Silence: Misconceptions remain 40 years after Miranda vs. Arizona
By Mark Leberfinger
Frederick William Asper last week heard some of the most famous words engrained in the public's consciousness over the last two generations:
“You have the right to remain silent.”
Asper was read his Miranda rights after his arrest in the second of two southern Blair County vehicle chases. He didn't have to answer questions from police.
“Anything you say can and will be used against you in a court of law.”
Asper spoke to Martinsburg police. He said he recently had returned from Kentucky and was the driver of a vehicle stolen from that state. He also admitted to fleeing from the officer trying to stop him, court documents state.

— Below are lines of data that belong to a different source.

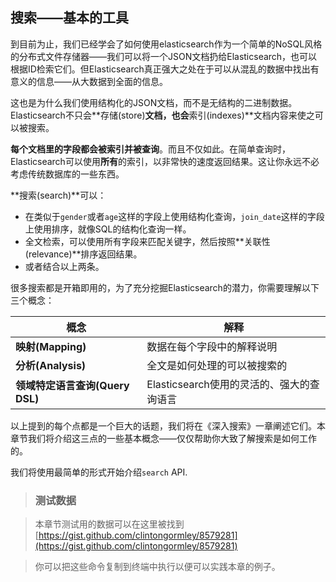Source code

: ## 搜索——基本的工具

到目前为止，我们已经学会了如何使用elasticsearch作为一个简单的NoSQL风格的分布式文件存储器——我们可以将一个JSON文档扔给Elasticsearch，也可以根据ID检索它们。但Elasticsearch真正强大之处在于可以从混乱的数据中找出有意义的信息——从大数据到全面的信息。

这也是为什么我们使用结构化的JSON文档，而不是无结构的二进制数据。Elasticsearch不只会**存储(store)**文档，也会**索引(indexes)**文档内容来使之可以被搜索。

**每个文档里的字段都会被索引并被查询**。而且不仅如此。在简单查询时，Elasticsearch可以使用**所有**的索引，以非常快的速度返回结果。这让你永远不必考虑传统数据库的一些东西。

**搜索(search)**可以：

* 在类似于`gender`或者`age`这样的字段上使用结构化查询，`join_date`这样的字段上使用排序，就像SQL的结构化查询一样。
* 全文检索，可以使用所有字段来匹配关键字，然后按照**关联性(relevance)**排序返回结果。
* 或者结合以上两条。

很多搜索都是开箱即用的，为了充分挖掘Elasticsearch的潜力，你需要理解以下三个概念：


| 概念                            | 解释                                                                  |
| ------------------------------- | ----------------------------------------- |
| **映射(Mapping)**               | 数据在每个字段中的解释说明                                            |
| **分析(Analysis)**              | 全文是如何处理的可以被搜索的                                           |
| **领域特定语言查询(Query DSL)** | Elasticsearch使用的灵活的、强大的查询语言 |


以上提到的每个点都是一个巨大的话题，我们将在《深入搜索》一章阐述它们。本章节我们将介绍这三点的一些基本概念——仅仅帮助你大致了解搜索是如何工作的。

我们将使用最简单的形式开始介绍`search` API.

> ### 测试数据

> 本章节测试用的数据可以在这里被找到[https://gist.github.com/clintongormley/8579281](https://gist.github.com/clintongormley/8579281)

> 你可以把这些命令复制到终端中执行以便可以实践本章的例子。
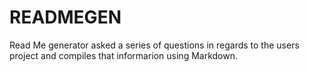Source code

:# READMEGEN
Read Me generator asked a series of questions in regards to the users project and compiles that informarion using Markdown.
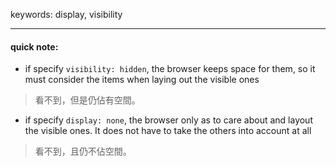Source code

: keywords: display, visibility

---
#### quick note:
* if specify `visibility: hidden`, the browser keeps space for them, so it must consider the items when laying out the visible ones
> 看不到，但是仍佔有空間。

* if specify `display: none`, the browser only as to care about and layout the visible ones. It does not have to take the others into account at all
> 看不到，且仍不佔空間。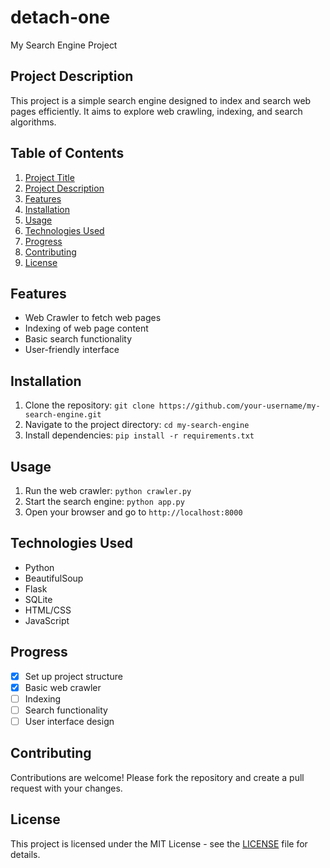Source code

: # detach-one
My Search Engine Project

## Project Description
This project is a simple search engine designed to index and search web pages efficiently. It aims to explore web crawling, indexing, and search algorithms.

## Table of Contents
1. [Project Title](#project-title)
2. [Project Description](#project-description)
3. [Features](#features)
4. [Installation](#installation)
5. [Usage](#usage)
6. [Technologies Used](#technologies-used)
7. [Progress](#progress)
8. [Contributing](#contributing)
9. [License](#license)

## Features
- Web Crawler to fetch web pages
- Indexing of web page content
- Basic search functionality
- User-friendly interface

## Installation
1. Clone the repository: `git clone https://github.com/your-username/my-search-engine.git`
2. Navigate to the project directory: `cd my-search-engine`
3. Install dependencies: `pip install -r requirements.txt`

## Usage
1. Run the web crawler: `python crawler.py`
2. Start the search engine: `python app.py`
3. Open your browser and go to `http://localhost:8000`

## Technologies Used
- Python
- BeautifulSoup
- Flask
- SQLite
- HTML/CSS
- JavaScript

## Progress
- [x] Set up project structure
- [x] Basic web crawler
- [ ] Indexing
- [ ] Search functionality
- [ ] User interface design

## Contributing
Contributions are welcome! Please fork the repository and create a pull request with your changes.

## License
This project is licensed under the MIT License - see the [LICENSE](LICENSE) file for details.
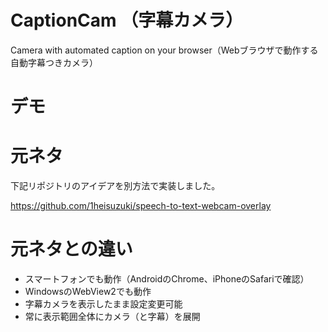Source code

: # CaptionCam （字幕カメラ）
Camera with automated caption on your browser（Webブラウザで動作する自動字幕つきカメラ）

# デモ

# 元ネタ
下記リポジトリのアイデアを別方法で実装しました。

https://github.com/1heisuzuki/speech-to-text-webcam-overlay

# 元ネタとの違い
- スマートフォンでも動作（AndroidのChrome、iPhoneのSafariで確認）
- WindowsのWebView2でも動作
- 字幕カメラを表示したまま設定変更可能
- 常に表示範囲全体にカメラ（と字幕）を展開
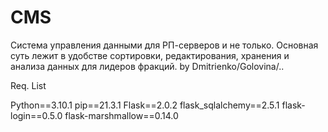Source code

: # CMS

Система управления данными для РП-серверов и не только.
Основная суть лежит в удобстве сортировки, редактирования, хранения и анализа данных для лидеров фракций.
by Dmitrienko/Golovina/..


Req. List

Python==3.10.1
pip==21.3.1
Flask==2.0.2
flask_sqlalchemy==2.5.1
flask-login==0.5.0
flask-marshmallow==0.14.0
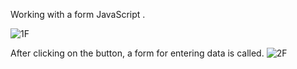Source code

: Working with a  form JavaScript .


![1F](https://user-images.githubusercontent.com/91634955/140639638-52f62392-e67f-4167-8d93-953de37306c5.png)

After clicking on the button, a form for entering data is called.
![2F](https://user-images.githubusercontent.com/91634955/140639640-3727f584-fde6-4cec-a0db-7f88760c82cc.png)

Asper later invoked his right to remain silent. He said he wouldn't answer questions that Magisterial District Judge Craig E. Ormsby asked for a bail questionnaire.
“My attorney advised me to decline to answer,” Asper said.
Asper knew his rights of self-incrimination and right to counsel. That might not have been the case 40 years ago.
The Miranda warning today commonly is heard on the streets of America, in movie theaters and on television.
The warning was created after the June 1966 ruling by the U.S. Supreme Court in the case of Miranda v. Arizona, dealing with the admissibility of statements made during “custodial interrogations.”
Protections of the Fifth and Sixth Amendments were at stake in the case. The Fifth Amendment protects against self-incrimination, while the Sixth Amendment gives a person the right to counsel.